▶ Task details:
For the entries that follow, restate word for word the line containing "What ImageMagick is", the line containing "Creating a font", and every line that lies between them.

_ _ _ _

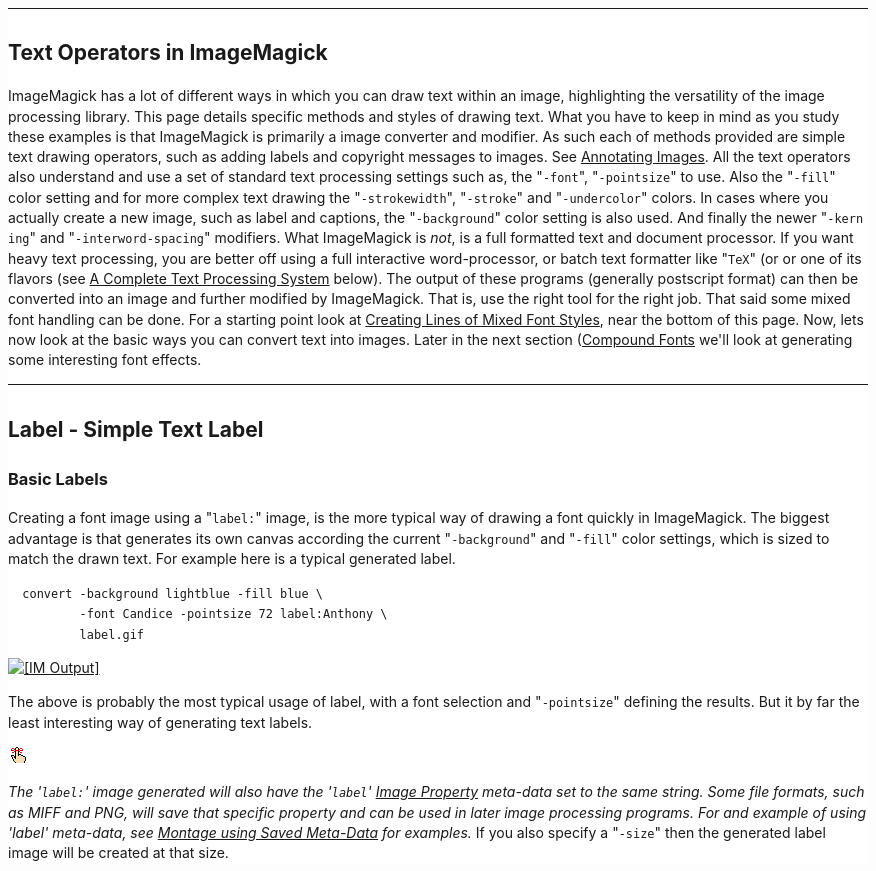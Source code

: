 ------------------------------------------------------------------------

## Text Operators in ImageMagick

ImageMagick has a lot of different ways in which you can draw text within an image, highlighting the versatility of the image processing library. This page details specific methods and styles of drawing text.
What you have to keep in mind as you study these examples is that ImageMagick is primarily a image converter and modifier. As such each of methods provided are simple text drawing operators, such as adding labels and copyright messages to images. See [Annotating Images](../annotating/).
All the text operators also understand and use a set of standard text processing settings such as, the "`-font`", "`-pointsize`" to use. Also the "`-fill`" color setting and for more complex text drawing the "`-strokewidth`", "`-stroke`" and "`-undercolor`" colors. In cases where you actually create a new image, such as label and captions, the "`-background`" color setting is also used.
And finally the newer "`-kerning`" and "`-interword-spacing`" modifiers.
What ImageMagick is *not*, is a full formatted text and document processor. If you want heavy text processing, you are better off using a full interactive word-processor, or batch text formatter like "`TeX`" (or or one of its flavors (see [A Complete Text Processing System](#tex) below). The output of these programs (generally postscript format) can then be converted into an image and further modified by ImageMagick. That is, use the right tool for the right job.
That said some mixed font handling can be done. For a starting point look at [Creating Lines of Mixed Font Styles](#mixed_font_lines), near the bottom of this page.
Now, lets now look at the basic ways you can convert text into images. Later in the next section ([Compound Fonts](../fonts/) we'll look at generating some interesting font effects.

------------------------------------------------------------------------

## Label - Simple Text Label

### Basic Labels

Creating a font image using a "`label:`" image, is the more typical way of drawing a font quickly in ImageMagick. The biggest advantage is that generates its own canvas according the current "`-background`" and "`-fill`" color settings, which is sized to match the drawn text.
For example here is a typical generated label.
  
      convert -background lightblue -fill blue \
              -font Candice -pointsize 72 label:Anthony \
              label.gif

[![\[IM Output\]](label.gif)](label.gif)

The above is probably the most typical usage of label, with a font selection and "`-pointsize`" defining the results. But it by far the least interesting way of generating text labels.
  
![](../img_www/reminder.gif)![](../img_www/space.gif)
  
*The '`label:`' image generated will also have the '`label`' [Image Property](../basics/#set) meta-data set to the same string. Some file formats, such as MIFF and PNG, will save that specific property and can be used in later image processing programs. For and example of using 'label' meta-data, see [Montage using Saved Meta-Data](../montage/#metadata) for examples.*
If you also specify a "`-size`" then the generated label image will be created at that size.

_ _ _ _

▶ Your response:
What ImageMagick is *not*, is a full formatted text and document processor. If you want heavy text processing, you are better off using a full interactive word-processor, or batch text formatter like "`TeX`" (or or one of its flavors (see [A Complete Text Processing System](#tex) below). The output of these programs (generally postscript format) can then be converted into an image and further modified by ImageMagick. That is, use the right tool for the right job.
That said some mixed font handling can be done. For a starting point look at [Creating Lines of Mixed Font Styles](#mixed_font_lines), near the bottom of this page.
Now, lets now look at the basic ways you can convert text into images. Later in the next section ([Compound Fonts](../fonts/) we'll look at generating some interesting font effects.

------------------------------------------------------------------------

## Label - Simple Text Label

### Basic Labels

Creating a font image using a "`label:`" image, is the more typical way of drawing a font quickly in ImageMagick. The biggest advantage is that generates its own canvas according the current "`-background`" and "`-fill`" color settings, which is sized to match the drawn text.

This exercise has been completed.